All That Remains (2022), de Craig Quintero, Taïwan, 12 min, en anglais

Voici une narration de type huis clos théâtral filmée en réalité virtuelle par Craig Quintero avec une approche poétique et un très beau et sensible jeu de l’actrice Yu-Hsin Yu et de son partenaire Ollie Huang. Un film sur la rencontre, l’intimité, nos craintes, nos besoins, nos rêves, nos solitudes et nos communions. Le film a été projeté l’an dernier à la Biennale de Venise.

Red Tail (2022), par Fish Wang, Taïwan, 20 min, en anglais et en mandarin

Film d’animation fantastique en 3D sur un petit garçon qui s’évade lors d’une sieste entamée sur le banc d’une gare merveilleuse en suspension dans le ciel ! Il se met à suivre la queue rouge d’un poisson, se retrouve dans un wagon de téléphérique rempli de créatures étranges. L’homme semble ne plus être qu’une espèce comme une autre, sur une Terre devenue désertique et laide. La suite est magique, le dessin est attirant et le propos, une invitation à apprendre de nos erreurs, à supporter nos petites tragédies et à garder le moral !

The Man Who Couldn’t Leave (2022), par Chen Singing, Taïwan, 35 min, en anglais, mandarin et taïwanais

Certainement le film le plus marquant des quatre. Une page sombre dans l’histoire de Taïwan que la « Terreur blanche », cette période de 38 ans (entre 1949 et 1987) durant laquelle des milliers d’intellectuels taïwanais soupçonnés de sympathie à l’égard du Parti communiste chinois ont été emprisonnés, voire exécutés.
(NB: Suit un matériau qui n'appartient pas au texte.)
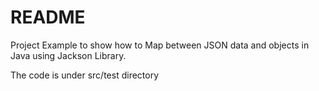 # README #

Project Example to show how to Map between JSON data and objects in Java using Jackson Library.

The code is under src/test directory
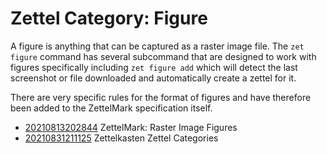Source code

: # Zettel Category: Figure

A figure is anything that can be captured as a raster image file. The
`zet figure` command has several subcommand that are designed to work
with figures specifically including `zet figure add` which will detect
the last screenshot or file downloaded and automatically create a zettel
for it.

There are very specific rules for the format of figures and have
therefore been added to the ZettelMark specification itself.

* [20210813202844](/20210813202844/) ZettelMark: Raster Image Figures
* [20210831211125](/20210831211125/) Zettelkasten Zettel Categories
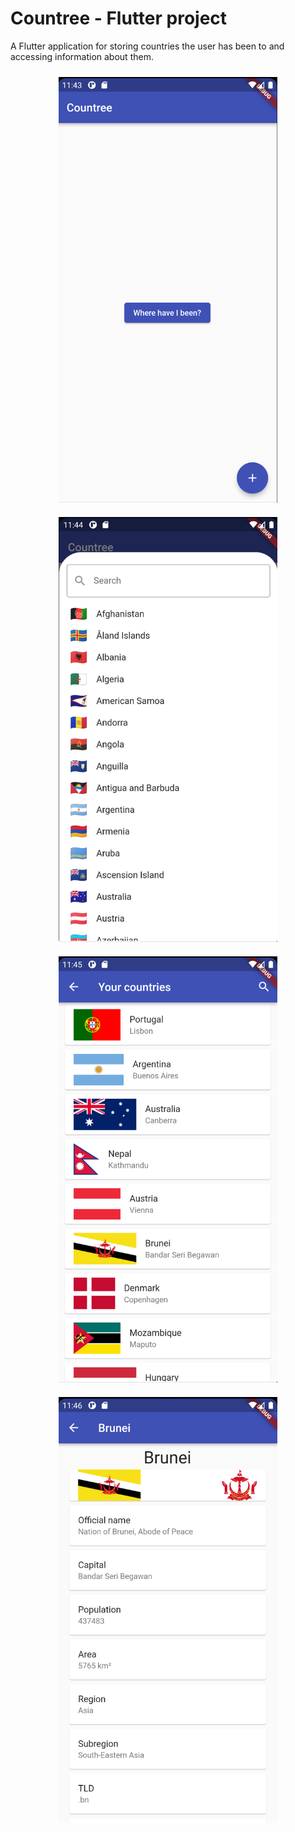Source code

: # Countree - Flutter project
A Flutter application for storing countries the user has been to and accessing information about them.

<p align="center">
<img src="screenshots/mainpage.png" width="350" style="padding: 10px 30px;">
<img src="screenshots/addcountry.png" width="350" style="padding: 10px 30px;">
<img src="screenshots/listpage.png" width="350" style="padding: 10px 30px;">
<img src="screenshots/detailspage.png" width="350" style="padding: 10px 30px;">
</p>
Le film de Chen Singing raconte l’histoire de quelques-uns d’entre eux. Très bien fait et plutôt flippant.

Missing Pictures Episode 2 (2022), de Clément Deneux, France, Royaume-Uni, Taïwan, Luxembourg, Corée du Sud, 11 min, en français, anglais, allemand, coréen et mandarin

PHOTO FOURNIE PAR LE CENTRE PHI

Image tirée du film Missing Pictures Episode 2

Un conseil, terminez votre visite par Missing Pictures ! Le film de Clément Deneux sur le cinéaste taïwanais Tsai Ming-Liang permet de rester de bonne humeur ! Les images de ce petit garçon (lui !) fasciné par son grand-père sont attendrissantes. Leur relation intime va construire le destin du futur réalisateur né en Malaisie et dont le film Les chiens errants a obtenu le Grand prix du jury à la Mostra de Venise en 2013.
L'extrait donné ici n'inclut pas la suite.